Meniti Jalan Bahagia



Oleh : Khansaa Alma


Hidup adalah anugerah, hidup adalah Qadha Allah. Yang semestinya dilewati dengan penuh harapan optimisme dan kebahagiaan. Hidup yang sekali rugi kalau tak bahagia. Tapi realitanya, banyak manusia tak sanggup menemukan kebahagiaan. Akhirnya, hidup dipenuhi dengan rasa kesengsaraan berkepanjangan bahkan mungkin mati dalam kondisi mengenaskan membawa penderitaan.


Banyak orang mengira bahwa bahagia adalah identik dengan banyaknya harta, melimpahnya uang, memiliki popularitas, jabatan kehormatan ataupun kemuliaan. Ketika bahagia adalah fitrah manusia, tentu manusia akan mengupayakan kebahagiaan untuk dirinya. Hidupnya untuk mencari harta, materi, jabatan, kedudukan dan semisalnya. Dengan harapan bahagia datang menyapa. 


Tapi fenomenanya, ketika sudah di titik tertinggi kesuksesannya, berlimpah harta, materi dunia ataupun popularitas disitu semakin disadari ternyata tiada bahagia jua. Atau bahagia semu. Fisik bahagia, tapi jauh dalam relung hati menyimpan kehampaan dan kekosongan.

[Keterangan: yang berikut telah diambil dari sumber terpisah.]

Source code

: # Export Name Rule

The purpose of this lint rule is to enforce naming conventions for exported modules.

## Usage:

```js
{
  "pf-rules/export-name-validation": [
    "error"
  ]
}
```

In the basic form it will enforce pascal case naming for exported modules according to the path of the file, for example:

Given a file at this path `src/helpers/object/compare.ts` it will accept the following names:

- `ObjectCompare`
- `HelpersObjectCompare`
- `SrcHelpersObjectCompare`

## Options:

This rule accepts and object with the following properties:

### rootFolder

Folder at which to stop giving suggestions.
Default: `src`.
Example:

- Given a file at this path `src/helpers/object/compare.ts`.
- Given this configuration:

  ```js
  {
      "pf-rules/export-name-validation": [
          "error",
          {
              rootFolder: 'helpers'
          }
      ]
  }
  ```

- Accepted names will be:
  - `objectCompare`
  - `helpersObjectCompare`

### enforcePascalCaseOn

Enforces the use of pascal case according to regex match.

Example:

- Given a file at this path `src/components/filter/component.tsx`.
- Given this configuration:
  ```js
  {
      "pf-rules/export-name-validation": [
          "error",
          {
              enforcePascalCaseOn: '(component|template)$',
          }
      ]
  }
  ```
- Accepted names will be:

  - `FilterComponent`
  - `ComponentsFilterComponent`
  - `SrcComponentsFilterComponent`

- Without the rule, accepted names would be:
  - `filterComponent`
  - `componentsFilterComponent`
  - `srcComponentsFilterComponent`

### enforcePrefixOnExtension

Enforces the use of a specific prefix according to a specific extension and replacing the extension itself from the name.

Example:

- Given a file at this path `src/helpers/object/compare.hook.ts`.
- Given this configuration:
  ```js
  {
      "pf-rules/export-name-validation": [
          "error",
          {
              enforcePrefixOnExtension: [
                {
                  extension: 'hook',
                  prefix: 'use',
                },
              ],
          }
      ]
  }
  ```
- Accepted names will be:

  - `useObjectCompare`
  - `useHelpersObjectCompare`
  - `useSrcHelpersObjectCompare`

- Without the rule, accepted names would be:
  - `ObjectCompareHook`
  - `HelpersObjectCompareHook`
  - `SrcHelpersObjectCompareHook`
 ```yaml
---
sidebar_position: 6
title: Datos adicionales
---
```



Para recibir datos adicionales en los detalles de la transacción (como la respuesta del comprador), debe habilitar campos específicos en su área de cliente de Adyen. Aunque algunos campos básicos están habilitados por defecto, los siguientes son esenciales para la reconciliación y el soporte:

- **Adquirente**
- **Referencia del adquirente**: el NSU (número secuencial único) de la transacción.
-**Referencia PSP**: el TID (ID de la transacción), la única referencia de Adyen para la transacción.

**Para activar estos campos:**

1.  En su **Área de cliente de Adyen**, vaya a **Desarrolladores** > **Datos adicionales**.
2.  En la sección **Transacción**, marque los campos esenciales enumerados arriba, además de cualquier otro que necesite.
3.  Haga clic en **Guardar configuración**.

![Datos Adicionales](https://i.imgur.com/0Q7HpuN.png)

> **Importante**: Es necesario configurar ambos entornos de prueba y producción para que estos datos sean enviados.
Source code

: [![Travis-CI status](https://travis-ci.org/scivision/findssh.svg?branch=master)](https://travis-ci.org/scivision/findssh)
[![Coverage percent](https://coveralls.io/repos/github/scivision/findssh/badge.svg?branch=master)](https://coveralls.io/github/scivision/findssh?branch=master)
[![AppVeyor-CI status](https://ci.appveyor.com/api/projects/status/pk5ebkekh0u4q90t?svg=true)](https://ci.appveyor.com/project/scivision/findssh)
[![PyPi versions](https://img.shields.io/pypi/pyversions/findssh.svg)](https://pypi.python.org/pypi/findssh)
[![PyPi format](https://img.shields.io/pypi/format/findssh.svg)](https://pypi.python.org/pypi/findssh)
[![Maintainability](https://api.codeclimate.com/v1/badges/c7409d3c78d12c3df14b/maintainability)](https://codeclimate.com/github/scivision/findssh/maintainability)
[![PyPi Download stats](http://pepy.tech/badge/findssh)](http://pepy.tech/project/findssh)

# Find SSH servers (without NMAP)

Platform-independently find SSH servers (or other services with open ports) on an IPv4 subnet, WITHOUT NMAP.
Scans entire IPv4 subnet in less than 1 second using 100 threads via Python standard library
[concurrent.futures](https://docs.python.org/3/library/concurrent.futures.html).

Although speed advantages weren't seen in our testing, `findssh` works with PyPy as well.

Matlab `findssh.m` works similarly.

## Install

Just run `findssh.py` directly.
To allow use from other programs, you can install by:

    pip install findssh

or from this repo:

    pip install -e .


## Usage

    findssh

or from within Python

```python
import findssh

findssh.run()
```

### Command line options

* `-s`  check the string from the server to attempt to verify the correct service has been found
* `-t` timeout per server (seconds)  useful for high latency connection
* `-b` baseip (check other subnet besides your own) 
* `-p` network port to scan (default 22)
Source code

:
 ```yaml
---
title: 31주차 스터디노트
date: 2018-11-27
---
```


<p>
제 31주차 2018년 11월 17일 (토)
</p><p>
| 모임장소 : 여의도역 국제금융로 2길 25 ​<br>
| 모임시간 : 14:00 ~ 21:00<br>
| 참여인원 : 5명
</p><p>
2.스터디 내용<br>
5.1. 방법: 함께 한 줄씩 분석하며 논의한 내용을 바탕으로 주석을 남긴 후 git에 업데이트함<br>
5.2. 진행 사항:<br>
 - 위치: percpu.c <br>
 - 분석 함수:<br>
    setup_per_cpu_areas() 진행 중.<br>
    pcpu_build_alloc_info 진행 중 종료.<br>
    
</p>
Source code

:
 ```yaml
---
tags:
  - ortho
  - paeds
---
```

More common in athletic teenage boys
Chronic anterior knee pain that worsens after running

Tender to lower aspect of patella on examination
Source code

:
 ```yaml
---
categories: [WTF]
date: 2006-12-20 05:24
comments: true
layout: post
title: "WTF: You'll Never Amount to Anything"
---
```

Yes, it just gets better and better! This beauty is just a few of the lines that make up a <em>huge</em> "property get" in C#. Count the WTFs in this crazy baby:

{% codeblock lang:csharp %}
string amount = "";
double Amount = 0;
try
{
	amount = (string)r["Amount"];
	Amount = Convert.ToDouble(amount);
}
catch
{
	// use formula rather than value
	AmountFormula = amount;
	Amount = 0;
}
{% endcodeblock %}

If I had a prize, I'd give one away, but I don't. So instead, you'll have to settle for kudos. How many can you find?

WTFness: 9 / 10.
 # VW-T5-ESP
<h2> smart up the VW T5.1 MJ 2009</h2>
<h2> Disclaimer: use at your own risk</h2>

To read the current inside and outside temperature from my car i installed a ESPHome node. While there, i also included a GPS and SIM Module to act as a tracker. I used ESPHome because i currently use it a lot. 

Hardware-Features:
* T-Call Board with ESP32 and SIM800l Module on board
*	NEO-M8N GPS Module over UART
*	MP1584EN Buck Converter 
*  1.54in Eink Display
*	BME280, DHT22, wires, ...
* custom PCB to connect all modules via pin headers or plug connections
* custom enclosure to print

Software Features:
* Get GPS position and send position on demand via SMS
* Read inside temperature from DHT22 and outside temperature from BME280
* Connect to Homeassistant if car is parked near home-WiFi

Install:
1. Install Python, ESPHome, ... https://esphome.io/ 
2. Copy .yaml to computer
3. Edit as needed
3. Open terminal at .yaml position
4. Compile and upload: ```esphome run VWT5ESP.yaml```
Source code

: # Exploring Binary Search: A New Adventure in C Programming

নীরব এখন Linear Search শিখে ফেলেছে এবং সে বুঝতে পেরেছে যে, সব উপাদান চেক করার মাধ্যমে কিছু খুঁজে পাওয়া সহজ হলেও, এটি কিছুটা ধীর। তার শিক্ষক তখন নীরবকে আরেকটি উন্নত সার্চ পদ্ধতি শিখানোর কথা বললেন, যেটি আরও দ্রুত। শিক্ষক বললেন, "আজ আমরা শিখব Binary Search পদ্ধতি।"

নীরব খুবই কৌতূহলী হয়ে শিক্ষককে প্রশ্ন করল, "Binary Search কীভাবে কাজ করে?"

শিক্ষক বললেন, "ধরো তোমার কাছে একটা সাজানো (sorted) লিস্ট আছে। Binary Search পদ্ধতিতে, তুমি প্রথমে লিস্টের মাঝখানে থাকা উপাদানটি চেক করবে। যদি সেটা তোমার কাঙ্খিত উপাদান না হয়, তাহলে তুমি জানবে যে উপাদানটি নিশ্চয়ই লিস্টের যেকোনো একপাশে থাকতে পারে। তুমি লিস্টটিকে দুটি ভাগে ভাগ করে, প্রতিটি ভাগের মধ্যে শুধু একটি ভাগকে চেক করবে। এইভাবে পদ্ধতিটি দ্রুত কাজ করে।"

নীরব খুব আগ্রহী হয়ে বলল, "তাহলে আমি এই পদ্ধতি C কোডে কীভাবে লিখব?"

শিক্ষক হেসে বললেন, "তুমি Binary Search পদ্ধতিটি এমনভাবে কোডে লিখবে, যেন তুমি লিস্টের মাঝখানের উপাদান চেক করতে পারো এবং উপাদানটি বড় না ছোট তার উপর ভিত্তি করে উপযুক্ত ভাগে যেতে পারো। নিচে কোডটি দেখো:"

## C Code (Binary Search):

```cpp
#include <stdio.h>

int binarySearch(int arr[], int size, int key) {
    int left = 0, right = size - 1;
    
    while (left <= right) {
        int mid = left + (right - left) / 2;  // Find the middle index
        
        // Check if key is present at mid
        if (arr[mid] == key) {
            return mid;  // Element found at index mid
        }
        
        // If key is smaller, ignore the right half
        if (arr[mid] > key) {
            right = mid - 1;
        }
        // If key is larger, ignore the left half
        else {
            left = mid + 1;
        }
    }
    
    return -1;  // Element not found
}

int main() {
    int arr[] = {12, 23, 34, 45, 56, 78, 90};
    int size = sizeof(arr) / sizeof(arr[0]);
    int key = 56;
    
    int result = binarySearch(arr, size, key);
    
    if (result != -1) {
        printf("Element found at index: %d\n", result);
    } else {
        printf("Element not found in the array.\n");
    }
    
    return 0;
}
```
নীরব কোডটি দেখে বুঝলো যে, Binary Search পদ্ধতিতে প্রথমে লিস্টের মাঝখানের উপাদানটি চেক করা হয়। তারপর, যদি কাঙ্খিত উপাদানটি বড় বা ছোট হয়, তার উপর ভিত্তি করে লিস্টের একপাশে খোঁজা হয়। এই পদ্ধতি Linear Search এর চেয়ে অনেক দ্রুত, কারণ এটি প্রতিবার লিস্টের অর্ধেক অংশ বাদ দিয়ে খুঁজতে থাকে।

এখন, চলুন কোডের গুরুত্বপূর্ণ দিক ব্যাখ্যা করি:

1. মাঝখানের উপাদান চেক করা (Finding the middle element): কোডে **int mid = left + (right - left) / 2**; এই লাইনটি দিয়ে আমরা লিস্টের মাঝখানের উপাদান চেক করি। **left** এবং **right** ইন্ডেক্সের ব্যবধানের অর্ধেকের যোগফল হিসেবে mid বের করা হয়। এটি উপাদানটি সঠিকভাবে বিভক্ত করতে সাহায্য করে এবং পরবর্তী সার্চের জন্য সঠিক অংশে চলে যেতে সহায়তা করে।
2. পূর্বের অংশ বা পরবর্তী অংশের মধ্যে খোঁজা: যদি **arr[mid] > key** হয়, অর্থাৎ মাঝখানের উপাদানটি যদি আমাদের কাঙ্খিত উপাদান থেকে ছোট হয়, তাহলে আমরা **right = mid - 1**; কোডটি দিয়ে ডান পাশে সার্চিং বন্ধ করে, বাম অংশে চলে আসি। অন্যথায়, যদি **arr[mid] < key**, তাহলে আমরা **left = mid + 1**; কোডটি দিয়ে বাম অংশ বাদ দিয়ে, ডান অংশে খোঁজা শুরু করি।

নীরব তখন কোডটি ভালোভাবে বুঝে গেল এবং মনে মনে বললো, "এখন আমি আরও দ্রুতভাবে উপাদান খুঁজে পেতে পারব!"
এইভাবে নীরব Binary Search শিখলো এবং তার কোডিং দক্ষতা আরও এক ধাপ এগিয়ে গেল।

Betapa banyak orang yang merasakan atas hal ini. Mencari bahagia dan tersesat dalam perjalanannya. Ada yang salah dari cara mencarinya berawal dari pola pikir yang salah atas apa itu bahagia.


Manusia terjebak dengan definisi bahagia ala kapitalis, bahwa bahagia adalah faktor fisik. Melimpah harta, punya kedudukan bahkan popularitas. Ibarat bom waktu, mengantarkan pada titik terendah apa sebenarnya kebahagian itu. Dan yang tak berhasil menemukannya, bisa jadi bunuh diri adalah pilihannya. Dengan anggapan, semua perkara selesai.


Bahagia dalam Islam, adalah kebahagiaan yang berhak didapatkan oleh setiap insan. Andai bahagia karena harta tentu si kaya saja yang bahagia. Andai bahagia karena jabatan tentu pejabat saja yang bahagia. Andai bahagia karena kehormatan, tentu kaum papa adalah orang yang paling menderita tak punya bahagia. Allah Maha Adil, meletakkan bahagia ada dalam diri, bagaimana hati dan pikiran tertundukkan dalam keimanan dan ketaqwaan padaNya. 


Itulah bahagia sejati, kala mampu meraih ridhoNya, kalau mampu menjalankan semua perintahNya, kala hanya mencari pahala dan JannahNya. Maka semua berhak bahagia selama Allah tujuan utamanya. Tapi perkaranya, bahagia sejati itu perlu pengorbanan dan perjuangan yang perlu kita pertaruhkan. Rela berpeluh keringat, menahan panas matahari untuk mencari ilmu keselamatan ( ilmu agama). Bahkan hujanpun adalah sebuah kebahagiaan yang menjadikannya semangat beramal saleh dalam majelis ilmu. Rela mempertaruhkan harta untuk mereguk nikmatnya ilmu. Rela menggadaikan waktu bersama keluarganya atas nama cinta ilmu.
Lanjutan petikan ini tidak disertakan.